From first line to last, give the material again unchanged.

■ Data for the task
*** Begin section ***
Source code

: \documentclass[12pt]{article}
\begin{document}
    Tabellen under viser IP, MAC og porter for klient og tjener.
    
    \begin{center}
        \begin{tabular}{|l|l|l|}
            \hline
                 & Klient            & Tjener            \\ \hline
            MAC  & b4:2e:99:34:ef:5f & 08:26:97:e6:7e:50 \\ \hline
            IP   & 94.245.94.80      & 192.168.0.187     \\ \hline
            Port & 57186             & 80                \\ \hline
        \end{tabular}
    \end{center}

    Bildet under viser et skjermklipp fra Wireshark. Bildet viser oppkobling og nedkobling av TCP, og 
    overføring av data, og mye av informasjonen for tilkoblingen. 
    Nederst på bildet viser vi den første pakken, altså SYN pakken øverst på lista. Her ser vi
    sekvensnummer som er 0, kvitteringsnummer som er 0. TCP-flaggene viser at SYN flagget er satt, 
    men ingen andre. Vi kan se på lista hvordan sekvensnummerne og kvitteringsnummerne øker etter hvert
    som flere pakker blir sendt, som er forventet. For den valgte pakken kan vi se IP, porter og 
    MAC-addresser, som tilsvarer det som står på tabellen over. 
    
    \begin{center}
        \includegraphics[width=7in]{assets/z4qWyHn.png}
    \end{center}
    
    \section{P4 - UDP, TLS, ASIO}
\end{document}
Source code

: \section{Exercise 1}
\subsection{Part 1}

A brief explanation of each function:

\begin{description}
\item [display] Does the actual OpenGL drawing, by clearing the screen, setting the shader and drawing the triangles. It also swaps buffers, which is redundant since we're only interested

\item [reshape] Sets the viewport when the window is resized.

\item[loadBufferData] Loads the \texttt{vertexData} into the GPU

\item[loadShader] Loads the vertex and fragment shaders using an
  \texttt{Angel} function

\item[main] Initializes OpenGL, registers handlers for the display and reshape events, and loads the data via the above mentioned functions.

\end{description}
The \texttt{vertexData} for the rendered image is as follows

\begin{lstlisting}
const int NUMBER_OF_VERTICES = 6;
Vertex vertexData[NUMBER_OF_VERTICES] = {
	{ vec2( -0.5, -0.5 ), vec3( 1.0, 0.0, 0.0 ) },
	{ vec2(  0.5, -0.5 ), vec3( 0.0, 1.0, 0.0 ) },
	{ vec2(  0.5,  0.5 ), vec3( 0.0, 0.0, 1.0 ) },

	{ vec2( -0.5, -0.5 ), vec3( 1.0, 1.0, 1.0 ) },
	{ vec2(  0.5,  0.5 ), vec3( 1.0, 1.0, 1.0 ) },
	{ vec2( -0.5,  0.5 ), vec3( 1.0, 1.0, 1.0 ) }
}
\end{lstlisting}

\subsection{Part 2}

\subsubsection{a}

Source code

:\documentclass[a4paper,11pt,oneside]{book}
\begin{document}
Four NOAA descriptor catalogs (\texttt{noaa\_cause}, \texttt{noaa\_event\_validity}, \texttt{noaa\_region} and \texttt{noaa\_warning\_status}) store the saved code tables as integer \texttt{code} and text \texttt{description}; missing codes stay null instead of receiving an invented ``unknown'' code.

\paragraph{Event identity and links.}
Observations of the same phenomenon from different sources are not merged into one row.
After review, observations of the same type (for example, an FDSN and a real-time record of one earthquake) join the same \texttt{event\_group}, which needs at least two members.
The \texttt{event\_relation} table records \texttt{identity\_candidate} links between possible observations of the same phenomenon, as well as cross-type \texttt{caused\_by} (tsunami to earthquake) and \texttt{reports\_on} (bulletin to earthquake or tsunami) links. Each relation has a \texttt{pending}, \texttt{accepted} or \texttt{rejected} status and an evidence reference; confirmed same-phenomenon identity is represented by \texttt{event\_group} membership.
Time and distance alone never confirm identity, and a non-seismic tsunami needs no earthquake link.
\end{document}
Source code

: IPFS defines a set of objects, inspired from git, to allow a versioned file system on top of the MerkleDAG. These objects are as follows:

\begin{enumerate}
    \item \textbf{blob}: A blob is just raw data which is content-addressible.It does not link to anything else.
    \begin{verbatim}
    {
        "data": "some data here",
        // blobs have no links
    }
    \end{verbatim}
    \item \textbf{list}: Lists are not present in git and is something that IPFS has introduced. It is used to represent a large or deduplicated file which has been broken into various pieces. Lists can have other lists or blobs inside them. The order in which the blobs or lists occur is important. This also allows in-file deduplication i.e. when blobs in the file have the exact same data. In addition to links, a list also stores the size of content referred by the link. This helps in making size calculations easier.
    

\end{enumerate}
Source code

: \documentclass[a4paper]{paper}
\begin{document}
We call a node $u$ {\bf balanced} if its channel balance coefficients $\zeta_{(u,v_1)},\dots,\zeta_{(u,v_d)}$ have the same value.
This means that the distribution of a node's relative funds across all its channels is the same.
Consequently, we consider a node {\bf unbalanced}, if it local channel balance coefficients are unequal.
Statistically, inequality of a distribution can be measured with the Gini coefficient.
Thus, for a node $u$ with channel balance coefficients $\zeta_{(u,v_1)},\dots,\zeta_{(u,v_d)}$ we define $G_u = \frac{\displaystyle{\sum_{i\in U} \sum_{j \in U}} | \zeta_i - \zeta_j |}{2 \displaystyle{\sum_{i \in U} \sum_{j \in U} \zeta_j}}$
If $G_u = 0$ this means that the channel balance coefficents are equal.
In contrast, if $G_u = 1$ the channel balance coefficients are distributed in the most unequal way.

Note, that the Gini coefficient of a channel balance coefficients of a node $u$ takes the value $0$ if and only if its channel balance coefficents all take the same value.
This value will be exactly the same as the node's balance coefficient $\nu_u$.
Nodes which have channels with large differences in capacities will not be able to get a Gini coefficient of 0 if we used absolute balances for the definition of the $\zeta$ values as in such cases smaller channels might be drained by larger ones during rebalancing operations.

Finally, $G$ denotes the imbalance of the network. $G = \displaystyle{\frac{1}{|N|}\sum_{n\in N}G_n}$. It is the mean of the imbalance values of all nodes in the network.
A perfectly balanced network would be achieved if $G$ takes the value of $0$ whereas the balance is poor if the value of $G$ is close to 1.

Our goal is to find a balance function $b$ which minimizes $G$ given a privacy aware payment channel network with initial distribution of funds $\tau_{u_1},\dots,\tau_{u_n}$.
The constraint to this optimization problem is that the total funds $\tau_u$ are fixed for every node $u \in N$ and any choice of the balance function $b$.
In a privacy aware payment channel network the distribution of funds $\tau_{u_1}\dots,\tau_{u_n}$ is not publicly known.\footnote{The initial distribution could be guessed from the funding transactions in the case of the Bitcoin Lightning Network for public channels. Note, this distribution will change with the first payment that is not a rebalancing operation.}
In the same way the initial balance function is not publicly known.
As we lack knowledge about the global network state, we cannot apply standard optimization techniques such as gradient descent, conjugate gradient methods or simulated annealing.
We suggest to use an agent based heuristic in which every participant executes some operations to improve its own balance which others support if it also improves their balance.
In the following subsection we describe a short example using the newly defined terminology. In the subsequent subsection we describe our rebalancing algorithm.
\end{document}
*** End section ***
■ Result below
Source code

: \documentclass[12pt]{article}
\begin{document}
    Tabellen under viser IP, MAC og porter for klient og tjener.
    
    \begin{center}
        \begin{tabular}{|l|l|l|}
            \hline
                 & Klient            & Tjener            \\ \hline
            MAC  & b4:2e:99:34:ef:5f & 08:26:97:e6:7e:50 \\ \hline
            IP   & 94.245.94.80      & 192.168.0.187     \\ \hline
            Port & 57186             & 80                \\ \hline
        \end{tabular}
    \end{center}

    Bildet under viser et skjermklipp fra Wireshark. Bildet viser oppkobling og nedkobling av TCP, og 
    overføring av data, og mye av informasjonen for tilkoblingen. 
    Nederst på bildet viser vi den første pakken, altså SYN pakken øverst på lista. Her ser vi
    sekvensnummer som er 0, kvitteringsnummer som er 0. TCP-flaggene viser at SYN flagget er satt, 
    men ingen andre. Vi kan se på lista hvordan sekvensnummerne og kvitteringsnummerne øker etter hvert
    som flere pakker blir sendt, som er forventet. For den valgte pakken kan vi se IP, porter og 
    MAC-addresser, som tilsvarer det som står på tabellen over. 
    
    \begin{center}
        \includegraphics[width=7in]{assets/z4qWyHn.png}
    \end{center}
    
    \section{P4 - UDP, TLS, ASIO}
\end{document}
Source code

: \section{Exercise 1}
\subsection{Part 1}

A brief explanation of each function:

\begin{description}
\item [display] Does the actual OpenGL drawing, by clearing the screen, setting the shader and drawing the triangles. It also swaps buffers, which is redundant since we're only interested

\item [reshape] Sets the viewport when the window is resized.

\item[loadBufferData] Loads the \texttt{vertexData} into the GPU

\item[loadShader] Loads the vertex and fragment shaders using an
  \texttt{Angel} function

\item[main] Initializes OpenGL, registers handlers for the display and reshape events, and loads the data via the above mentioned functions.

\end{description}
The \texttt{vertexData} for the rendered image is as follows

\begin{lstlisting}
const int NUMBER_OF_VERTICES = 6;
Vertex vertexData[NUMBER_OF_VERTICES] = {
	{ vec2( -0.5, -0.5 ), vec3( 1.0, 0.0, 0.0 ) },
	{ vec2(  0.5, -0.5 ), vec3( 0.0, 1.0, 0.0 ) },
	{ vec2(  0.5,  0.5 ), vec3( 0.0, 0.0, 1.0 ) },

	{ vec2( -0.5, -0.5 ), vec3( 1.0, 1.0, 1.0 ) },
	{ vec2(  0.5,  0.5 ), vec3( 1.0, 1.0, 1.0 ) },
	{ vec2( -0.5,  0.5 ), vec3( 1.0, 1.0, 1.0 ) }
}
\end{lstlisting}

\subsection{Part 2}

\subsubsection{a}

Source code

:\documentclass[a4paper,11pt,oneside]{book}
\begin{document}
Four NOAA descriptor catalogs (\texttt{noaa\_cause}, \texttt{noaa\_event\_validity}, \texttt{noaa\_region} and \texttt{noaa\_warning\_status}) store the saved code tables as integer \texttt{code} and text \texttt{description}; missing codes stay null instead of receiving an invented ``unknown'' code.

\paragraph{Event identity and links.}
Observations of the same phenomenon from different sources are not merged into one row.
After review, observations of the same type (for example, an FDSN and a real-time record of one earthquake) join the same \texttt{event\_group}, which needs at least two members.
The \texttt{event\_relation} table records \texttt{identity\_candidate} links between possible observations of the same phenomenon, as well as cross-type \texttt{caused\_by} (tsunami to earthquake) and \texttt{reports\_on} (bulletin to earthquake or tsunami) links. Each relation has a \texttt{pending}, \texttt{accepted} or \texttt{rejected} status and an evidence reference; confirmed same-phenomenon identity is represented by \texttt{event\_group} membership.
Time and distance alone never confirm identity, and a non-seismic tsunami needs no earthquake link.
\end{document}
Source code

: IPFS defines a set of objects, inspired from git, to allow a versioned file system on top of the MerkleDAG. These objects are as follows:

\begin{enumerate}
    \item \textbf{blob}: A blob is just raw data which is content-addressible.It does not link to anything else.
    \begin{verbatim}
    {
        "data": "some data here",
        // blobs have no links
    }
    \end{verbatim}
    \item \textbf{list}: Lists are not present in git and is something that IPFS has introduced. It is used to represent a large or deduplicated file which has been broken into various pieces. Lists can have other lists or blobs inside them. The order in which the blobs or lists occur is important. This also allows in-file deduplication i.e. when blobs in the file have the exact same data. In addition to links, a list also stores the size of content referred by the link. This helps in making size calculations easier.
    

\end{enumerate}
Source code

: \documentclass[a4paper]{paper}
\begin{document}
We call a node $u$ {\bf balanced} if its channel balance coefficients $\zeta_{(u,v_1)},\dots,\zeta_{(u,v_d)}$ have the same value.
This means that the distribution of a node's relative funds across all its channels is the same.
Consequently, we consider a node {\bf unbalanced}, if it local channel balance coefficients are unequal.
Statistically, inequality of a distribution can be measured with the Gini coefficient.
Thus, for a node $u$ with channel balance coefficients $\zeta_{(u,v_1)},\dots,\zeta_{(u,v_d)}$ we define $G_u = \frac{\displaystyle{\sum_{i\in U} \sum_{j \in U}} | \zeta_i - \zeta_j |}{2 \displaystyle{\sum_{i \in U} \sum_{j \in U} \zeta_j}}$
If $G_u = 0$ this means that the channel balance coefficents are equal.
In contrast, if $G_u = 1$ the channel balance coefficients are distributed in the most unequal way.

Note, that the Gini coefficient of a channel balance coefficients of a node $u$ takes the value $0$ if and only if its channel balance coefficents all take the same value.
This value will be exactly the same as the node's balance coefficient $\nu_u$.
Nodes which have channels with large differences in capacities will not be able to get a Gini coefficient of 0 if we used absolute balances for the definition of the $\zeta$ values as in such cases smaller channels might be drained by larger ones during rebalancing operations.

Finally, $G$ denotes the imbalance of the network. $G = \displaystyle{\frac{1}{|N|}\sum_{n\in N}G_n}$. It is the mean of the imbalance values of all nodes in the network.
A perfectly balanced network would be achieved if $G$ takes the value of $0$ whereas the balance is poor if the value of $G$ is close to 1.

Our goal is to find a balance function $b$ which minimizes $G$ given a privacy aware payment channel network with initial distribution of funds $\tau_{u_1},\dots,\tau_{u_n}$.
The constraint to this optimization problem is that the total funds $\tau_u$ are fixed for every node $u \in N$ and any choice of the balance function $b$.
In a privacy aware payment channel network the distribution of funds $\tau_{u_1}\dots,\tau_{u_n}$ is not publicly known.\footnote{The initial distribution could be guessed from the funding transactions in the case of the Bitcoin Lightning Network for public channels. Note, this distribution will change with the first payment that is not a rebalancing operation.}
In the same way the initial balance function is not publicly known.
As we lack knowledge about the global network state, we cannot apply standard optimization techniques such as gradient descent, conjugate gradient methods or simulated annealing.
We suggest to use an agent based heuristic in which every participant executes some operations to improve its own balance which others support if it also improves their balance.
In the following subsection we describe a short example using the newly defined terminology. In the subsequent subsection we describe our rebalancing algorithm.
\end{document}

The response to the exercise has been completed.